**DIRECTIONS:**
Only the lines with "docs" in the entries below belong in the answer; please copy them.

(ENTRIES SHOWN Opens)

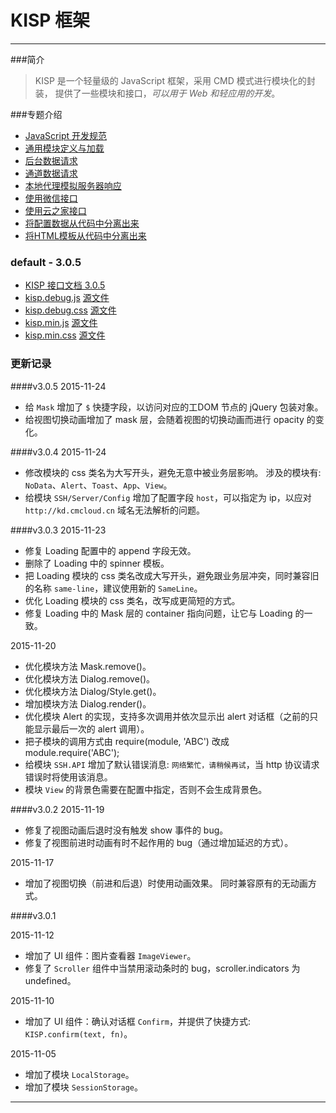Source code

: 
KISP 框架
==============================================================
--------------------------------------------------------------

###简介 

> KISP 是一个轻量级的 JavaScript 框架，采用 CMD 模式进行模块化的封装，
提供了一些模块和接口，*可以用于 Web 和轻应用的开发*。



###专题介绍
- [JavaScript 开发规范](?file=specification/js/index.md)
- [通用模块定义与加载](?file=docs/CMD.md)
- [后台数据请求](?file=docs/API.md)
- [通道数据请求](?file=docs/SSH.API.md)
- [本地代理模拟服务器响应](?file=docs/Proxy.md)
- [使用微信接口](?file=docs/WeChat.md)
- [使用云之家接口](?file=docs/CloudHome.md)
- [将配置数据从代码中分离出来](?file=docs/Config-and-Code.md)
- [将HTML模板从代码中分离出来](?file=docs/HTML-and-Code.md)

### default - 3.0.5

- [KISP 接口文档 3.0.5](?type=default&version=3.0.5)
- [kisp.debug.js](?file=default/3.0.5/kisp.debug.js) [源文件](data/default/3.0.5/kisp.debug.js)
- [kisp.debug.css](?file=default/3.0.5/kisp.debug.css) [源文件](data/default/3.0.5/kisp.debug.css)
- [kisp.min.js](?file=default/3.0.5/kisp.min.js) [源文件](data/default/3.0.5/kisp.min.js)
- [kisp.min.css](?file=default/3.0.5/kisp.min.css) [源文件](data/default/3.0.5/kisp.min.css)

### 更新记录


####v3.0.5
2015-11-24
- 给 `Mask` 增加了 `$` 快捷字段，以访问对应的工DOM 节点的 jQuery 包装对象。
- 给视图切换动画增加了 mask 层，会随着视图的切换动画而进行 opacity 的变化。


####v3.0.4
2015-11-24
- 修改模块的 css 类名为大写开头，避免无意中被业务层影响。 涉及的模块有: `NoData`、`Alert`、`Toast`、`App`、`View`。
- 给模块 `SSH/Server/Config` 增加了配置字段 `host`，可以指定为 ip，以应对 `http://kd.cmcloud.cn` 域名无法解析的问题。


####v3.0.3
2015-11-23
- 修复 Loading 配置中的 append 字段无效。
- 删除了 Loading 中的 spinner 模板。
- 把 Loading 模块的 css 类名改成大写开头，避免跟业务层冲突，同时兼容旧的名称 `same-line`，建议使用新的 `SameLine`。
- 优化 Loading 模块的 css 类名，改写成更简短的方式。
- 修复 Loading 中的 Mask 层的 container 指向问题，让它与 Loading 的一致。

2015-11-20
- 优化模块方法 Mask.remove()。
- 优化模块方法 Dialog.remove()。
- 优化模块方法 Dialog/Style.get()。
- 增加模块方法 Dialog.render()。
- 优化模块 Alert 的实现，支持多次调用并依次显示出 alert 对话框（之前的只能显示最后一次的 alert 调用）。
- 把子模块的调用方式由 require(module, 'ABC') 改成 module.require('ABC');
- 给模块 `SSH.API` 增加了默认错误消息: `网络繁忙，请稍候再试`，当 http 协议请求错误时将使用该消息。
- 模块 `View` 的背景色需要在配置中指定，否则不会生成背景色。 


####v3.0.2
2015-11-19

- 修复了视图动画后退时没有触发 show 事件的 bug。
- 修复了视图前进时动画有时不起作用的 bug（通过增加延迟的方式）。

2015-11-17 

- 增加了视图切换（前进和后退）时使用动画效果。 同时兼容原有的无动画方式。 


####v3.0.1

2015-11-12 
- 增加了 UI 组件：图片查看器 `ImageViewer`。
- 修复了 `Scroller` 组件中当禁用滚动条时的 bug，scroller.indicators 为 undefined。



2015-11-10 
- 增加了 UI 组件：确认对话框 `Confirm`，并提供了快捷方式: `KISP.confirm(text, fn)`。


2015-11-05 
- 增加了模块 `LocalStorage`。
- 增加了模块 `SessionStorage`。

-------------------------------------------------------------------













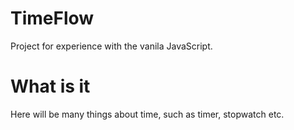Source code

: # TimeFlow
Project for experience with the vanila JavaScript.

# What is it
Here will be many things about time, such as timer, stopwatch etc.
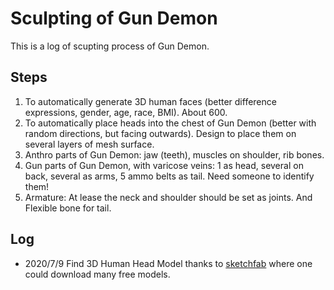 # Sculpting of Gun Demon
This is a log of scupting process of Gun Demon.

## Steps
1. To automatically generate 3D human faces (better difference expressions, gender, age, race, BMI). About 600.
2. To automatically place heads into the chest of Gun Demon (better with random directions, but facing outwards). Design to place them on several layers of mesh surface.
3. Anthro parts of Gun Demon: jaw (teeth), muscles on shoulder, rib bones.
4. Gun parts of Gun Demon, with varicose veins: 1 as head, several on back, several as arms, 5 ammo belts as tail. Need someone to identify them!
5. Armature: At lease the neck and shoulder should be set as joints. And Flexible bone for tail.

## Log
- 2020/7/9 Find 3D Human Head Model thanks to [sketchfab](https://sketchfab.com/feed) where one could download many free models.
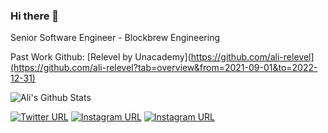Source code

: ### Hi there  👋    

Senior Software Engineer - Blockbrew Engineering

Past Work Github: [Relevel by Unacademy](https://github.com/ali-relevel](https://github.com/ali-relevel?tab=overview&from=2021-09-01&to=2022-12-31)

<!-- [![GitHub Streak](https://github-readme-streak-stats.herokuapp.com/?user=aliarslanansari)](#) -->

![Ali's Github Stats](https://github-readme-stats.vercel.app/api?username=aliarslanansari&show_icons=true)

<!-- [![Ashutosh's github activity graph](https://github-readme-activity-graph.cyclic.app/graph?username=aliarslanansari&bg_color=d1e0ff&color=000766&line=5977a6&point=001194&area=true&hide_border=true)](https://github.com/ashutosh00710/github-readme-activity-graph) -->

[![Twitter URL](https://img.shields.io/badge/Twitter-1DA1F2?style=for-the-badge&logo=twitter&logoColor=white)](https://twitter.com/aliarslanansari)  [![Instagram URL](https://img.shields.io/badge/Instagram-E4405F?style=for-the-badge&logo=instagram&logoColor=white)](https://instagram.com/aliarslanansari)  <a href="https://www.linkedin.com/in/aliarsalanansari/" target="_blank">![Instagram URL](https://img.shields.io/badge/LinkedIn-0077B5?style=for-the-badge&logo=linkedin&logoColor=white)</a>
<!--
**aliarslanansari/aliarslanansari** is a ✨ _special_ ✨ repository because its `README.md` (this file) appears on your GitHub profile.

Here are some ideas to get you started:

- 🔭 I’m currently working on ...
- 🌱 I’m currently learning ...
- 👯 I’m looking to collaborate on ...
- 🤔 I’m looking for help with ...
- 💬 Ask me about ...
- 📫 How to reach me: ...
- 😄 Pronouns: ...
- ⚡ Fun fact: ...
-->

(ENTRIES SHOWN Closes)
(ENTRIES SHOWN Opens)

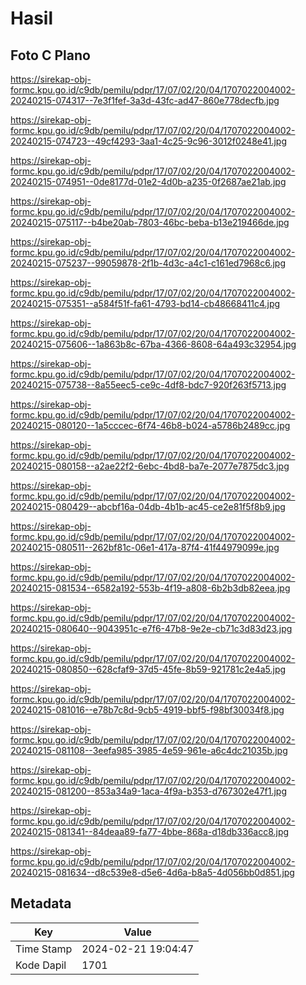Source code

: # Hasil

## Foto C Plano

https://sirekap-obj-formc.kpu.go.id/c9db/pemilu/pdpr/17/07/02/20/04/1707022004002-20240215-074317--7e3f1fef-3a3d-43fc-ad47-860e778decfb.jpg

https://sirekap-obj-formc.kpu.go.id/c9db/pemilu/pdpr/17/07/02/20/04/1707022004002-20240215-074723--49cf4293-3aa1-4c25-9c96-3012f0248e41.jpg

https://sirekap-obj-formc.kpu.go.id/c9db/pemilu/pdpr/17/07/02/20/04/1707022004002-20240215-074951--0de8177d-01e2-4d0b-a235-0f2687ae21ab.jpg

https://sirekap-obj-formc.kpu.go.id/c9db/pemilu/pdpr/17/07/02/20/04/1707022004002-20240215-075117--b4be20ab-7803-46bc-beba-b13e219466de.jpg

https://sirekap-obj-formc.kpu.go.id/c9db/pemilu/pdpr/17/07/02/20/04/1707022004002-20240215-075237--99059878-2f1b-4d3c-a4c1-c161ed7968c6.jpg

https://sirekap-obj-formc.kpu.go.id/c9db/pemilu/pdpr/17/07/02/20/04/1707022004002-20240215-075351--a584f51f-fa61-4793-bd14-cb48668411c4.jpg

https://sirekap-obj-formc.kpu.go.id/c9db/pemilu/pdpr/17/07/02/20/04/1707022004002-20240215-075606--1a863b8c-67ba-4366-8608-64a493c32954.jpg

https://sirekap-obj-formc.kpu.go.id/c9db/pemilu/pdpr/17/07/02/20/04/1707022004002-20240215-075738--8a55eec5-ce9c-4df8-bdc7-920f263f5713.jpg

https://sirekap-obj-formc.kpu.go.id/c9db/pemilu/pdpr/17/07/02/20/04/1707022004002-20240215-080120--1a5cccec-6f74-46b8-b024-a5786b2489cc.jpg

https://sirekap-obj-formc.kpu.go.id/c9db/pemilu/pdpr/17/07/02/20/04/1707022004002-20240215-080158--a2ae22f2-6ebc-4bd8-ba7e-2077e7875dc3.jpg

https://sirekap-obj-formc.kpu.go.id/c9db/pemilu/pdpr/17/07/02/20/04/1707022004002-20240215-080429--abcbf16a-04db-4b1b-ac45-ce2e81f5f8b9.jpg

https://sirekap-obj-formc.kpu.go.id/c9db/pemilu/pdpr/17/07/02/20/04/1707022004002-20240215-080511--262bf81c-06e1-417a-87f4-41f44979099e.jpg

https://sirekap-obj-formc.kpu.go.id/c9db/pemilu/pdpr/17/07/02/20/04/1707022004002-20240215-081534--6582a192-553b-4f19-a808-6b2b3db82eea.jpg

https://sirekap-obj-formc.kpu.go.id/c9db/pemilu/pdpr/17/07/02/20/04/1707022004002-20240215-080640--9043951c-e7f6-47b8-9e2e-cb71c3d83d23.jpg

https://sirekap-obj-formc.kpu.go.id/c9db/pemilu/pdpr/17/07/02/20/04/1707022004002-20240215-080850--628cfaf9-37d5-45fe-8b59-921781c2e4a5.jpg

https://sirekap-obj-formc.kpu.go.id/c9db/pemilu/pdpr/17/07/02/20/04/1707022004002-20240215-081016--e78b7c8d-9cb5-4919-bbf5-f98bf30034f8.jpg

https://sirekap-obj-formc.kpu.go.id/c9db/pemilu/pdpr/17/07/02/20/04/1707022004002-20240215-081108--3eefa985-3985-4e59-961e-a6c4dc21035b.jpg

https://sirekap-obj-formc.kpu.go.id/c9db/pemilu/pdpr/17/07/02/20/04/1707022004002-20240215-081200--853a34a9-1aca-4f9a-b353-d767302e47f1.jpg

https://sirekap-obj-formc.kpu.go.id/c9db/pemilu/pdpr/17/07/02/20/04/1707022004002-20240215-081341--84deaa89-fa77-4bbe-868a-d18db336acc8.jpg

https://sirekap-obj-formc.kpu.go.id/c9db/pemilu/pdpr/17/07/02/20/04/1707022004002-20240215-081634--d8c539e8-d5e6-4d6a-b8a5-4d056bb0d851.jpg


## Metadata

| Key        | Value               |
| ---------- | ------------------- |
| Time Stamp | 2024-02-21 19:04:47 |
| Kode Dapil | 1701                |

(ENTRIES SHOWN Closes)

**EXERCISE RESPONSE:**
- [通用模块定义与加载](?file=docs/CMD.md)
- [后台数据请求](?file=docs/API.md)
- [通道数据请求](?file=docs/SSH.API.md)
- [本地代理模拟服务器响应](?file=docs/Proxy.md)
- [使用微信接口](?file=docs/WeChat.md)
- [使用云之家接口](?file=docs/CloudHome.md)
- [将配置数据从代码中分离出来](?file=docs/Config-and-Code.md)
- [将HTML模板从代码中分离出来](?file=docs/HTML-and-Code.md)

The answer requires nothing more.